Tidak seperti biasanya, sore itu tidak terlihat anak-anak desa bermain bola. Deburan ringan ombak dan kaok burung mendominasi ambien lautan, menyulap riuh Derawan menjadi kesenyapan. Saya berjalan bertelanjang kaki seorang diri menyusuri putih pasir pantainya. Panas matahari begitu membakar, serasa kaki ini dijerang di atas tungku. Namun saya tidak peduli.

Hampir dua minggu lamanya saya berada di daratan kecil ini. Lambat laun saya menjadi terbiasa dengan ritme kehidupannya yang lambat, kesunyian yang memanjakan telinga, dan panasnya senja. Penduduk desa pun sudah begitu akrab, seakan-akan saya adalah salah satu dari mereka.

Seekor penyu berukuran sebesar tudung saji melongokkan kepalanya. Saya mendekat dan menyodorkan selembar daun pisang, penyu itu menggigitnya tetapi kemudian melepaskannya kembali. Setiap pagi dan sore, penyu-penyu inilah yang menemani saya di sisi dermaga.

Tempo mendatang, menjangkau Derawan akan jadi soalan sepele. Pasalnya sebuah pelabuhan udara sah dibangun di Pulau Maratua. Sebuah gerakan yang sanggup merevolusi perekonomian penduduk di gugus kepulauan kecil ini.
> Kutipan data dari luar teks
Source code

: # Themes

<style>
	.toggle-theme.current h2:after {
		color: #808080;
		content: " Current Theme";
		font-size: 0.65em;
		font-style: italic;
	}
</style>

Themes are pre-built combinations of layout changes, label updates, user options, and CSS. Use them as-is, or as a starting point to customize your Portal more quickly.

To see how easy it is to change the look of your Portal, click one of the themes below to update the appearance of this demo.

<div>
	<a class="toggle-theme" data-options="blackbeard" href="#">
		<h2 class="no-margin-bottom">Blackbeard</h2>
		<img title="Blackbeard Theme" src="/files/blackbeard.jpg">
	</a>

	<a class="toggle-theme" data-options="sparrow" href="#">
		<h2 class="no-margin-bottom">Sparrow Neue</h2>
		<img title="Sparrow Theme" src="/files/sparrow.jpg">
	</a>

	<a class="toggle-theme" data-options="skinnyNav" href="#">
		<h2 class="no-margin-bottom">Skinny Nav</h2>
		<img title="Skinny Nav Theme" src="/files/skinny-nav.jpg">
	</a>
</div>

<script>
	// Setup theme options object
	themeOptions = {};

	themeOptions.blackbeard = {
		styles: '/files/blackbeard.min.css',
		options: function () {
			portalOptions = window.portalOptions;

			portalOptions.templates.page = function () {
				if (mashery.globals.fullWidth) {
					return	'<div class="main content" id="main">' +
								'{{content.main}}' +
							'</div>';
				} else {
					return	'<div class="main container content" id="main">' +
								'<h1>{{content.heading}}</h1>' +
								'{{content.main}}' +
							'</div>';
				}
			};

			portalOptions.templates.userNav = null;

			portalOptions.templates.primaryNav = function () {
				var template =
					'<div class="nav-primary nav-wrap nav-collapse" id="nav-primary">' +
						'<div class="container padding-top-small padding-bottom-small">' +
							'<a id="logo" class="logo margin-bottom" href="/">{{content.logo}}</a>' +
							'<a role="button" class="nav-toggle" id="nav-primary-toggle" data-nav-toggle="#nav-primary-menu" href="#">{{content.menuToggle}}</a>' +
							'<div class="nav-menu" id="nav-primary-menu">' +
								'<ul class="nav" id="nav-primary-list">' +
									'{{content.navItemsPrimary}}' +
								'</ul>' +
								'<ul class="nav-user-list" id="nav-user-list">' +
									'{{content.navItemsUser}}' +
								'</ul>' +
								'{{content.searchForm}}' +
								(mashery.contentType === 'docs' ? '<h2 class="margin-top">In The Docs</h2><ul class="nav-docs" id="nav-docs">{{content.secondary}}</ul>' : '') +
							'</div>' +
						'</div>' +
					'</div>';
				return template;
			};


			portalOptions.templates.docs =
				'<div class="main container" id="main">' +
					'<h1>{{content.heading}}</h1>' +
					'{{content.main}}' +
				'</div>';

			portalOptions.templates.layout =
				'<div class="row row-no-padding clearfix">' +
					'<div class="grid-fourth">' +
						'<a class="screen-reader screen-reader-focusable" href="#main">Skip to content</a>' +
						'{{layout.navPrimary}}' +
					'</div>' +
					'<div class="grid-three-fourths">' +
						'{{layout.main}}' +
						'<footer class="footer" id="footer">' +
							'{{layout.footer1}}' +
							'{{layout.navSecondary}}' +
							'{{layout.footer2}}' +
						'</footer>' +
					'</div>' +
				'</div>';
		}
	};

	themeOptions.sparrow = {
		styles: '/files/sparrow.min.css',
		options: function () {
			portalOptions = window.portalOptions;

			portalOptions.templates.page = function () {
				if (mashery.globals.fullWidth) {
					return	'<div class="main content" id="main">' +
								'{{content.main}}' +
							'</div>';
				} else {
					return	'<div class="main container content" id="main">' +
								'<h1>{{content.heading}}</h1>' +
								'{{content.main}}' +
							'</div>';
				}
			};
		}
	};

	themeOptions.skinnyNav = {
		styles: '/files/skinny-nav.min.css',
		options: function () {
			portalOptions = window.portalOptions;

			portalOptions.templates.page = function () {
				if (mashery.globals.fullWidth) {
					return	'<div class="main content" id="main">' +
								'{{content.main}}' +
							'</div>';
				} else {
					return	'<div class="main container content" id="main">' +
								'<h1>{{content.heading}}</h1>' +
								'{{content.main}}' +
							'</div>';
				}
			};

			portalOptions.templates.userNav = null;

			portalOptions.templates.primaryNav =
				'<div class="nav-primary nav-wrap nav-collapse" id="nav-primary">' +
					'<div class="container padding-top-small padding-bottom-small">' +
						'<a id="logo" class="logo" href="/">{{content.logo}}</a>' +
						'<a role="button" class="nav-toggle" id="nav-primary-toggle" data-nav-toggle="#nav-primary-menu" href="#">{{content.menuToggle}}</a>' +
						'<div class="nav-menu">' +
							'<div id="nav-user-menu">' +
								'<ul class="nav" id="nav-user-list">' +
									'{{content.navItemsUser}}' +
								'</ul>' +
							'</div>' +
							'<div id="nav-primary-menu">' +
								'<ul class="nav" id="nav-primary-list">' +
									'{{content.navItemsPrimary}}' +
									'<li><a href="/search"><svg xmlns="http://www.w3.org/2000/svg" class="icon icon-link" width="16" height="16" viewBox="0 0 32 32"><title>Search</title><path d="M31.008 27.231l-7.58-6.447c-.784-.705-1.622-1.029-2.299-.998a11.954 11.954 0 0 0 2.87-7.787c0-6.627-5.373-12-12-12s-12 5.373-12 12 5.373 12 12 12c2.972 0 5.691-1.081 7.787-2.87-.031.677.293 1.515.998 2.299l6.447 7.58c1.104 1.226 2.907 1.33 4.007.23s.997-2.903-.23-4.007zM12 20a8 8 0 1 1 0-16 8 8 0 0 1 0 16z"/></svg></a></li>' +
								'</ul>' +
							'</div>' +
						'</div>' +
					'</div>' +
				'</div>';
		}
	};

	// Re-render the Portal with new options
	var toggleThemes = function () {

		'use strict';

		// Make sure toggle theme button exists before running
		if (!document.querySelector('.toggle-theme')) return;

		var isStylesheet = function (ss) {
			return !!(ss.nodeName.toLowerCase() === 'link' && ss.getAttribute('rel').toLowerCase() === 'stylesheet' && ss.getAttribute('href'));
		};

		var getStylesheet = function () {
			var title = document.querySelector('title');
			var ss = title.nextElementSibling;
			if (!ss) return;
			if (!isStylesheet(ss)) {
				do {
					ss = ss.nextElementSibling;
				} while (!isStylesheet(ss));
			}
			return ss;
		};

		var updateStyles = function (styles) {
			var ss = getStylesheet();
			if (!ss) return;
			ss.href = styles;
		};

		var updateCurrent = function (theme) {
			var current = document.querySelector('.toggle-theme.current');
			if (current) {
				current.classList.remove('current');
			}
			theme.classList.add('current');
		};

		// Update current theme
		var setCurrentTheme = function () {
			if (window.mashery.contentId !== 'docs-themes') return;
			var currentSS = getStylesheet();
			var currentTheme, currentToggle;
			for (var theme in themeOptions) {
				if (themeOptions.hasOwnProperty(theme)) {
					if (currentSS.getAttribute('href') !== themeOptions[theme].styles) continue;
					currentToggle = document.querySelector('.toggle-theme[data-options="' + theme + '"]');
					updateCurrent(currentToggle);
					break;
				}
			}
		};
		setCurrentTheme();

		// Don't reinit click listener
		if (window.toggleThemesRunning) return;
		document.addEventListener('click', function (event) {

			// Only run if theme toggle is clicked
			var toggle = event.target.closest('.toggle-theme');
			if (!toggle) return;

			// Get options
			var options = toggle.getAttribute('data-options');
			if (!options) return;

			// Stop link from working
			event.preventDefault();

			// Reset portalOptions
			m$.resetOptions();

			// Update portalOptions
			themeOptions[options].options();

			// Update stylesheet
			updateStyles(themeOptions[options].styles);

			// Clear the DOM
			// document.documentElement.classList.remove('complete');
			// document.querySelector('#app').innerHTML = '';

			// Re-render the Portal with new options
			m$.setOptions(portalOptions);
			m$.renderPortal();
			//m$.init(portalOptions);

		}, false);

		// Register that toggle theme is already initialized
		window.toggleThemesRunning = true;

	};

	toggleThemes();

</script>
Namun di sini lain, itu mungkin adalah genta kematian bagi segenap ketenangan dan kedamaian surga kecil ini. Pesawat terbang yang lalu lalang serta influks turis akan menjadi sesuatu yang biasa di kemudian hari.

Teringat saya kepada masa perjumpaan dengan Sipadan, tetangga Derawan yang sempat disengketakan dengan negeri jiran. Gugus kepulauan semenjana milik Malaysia tersebut digadang-gadang sebagai surga penyelam. Sejujurnya, Sipadan is nothing compared to Derawan. Sipadan bukanlah apa-apa dibandingkan Derawan, apalagi Maratua.

Sipadan menikmati lebih banyak turis. Kemudahan akses dan promosi gencar adalah dua keunggulan di atas rival terdekatnya itu. Namun semakin lama saya mencumbu keduanya, semakin yakin saya bahwa gugus kepulauan ini punya potensi yang jauh lebih besar.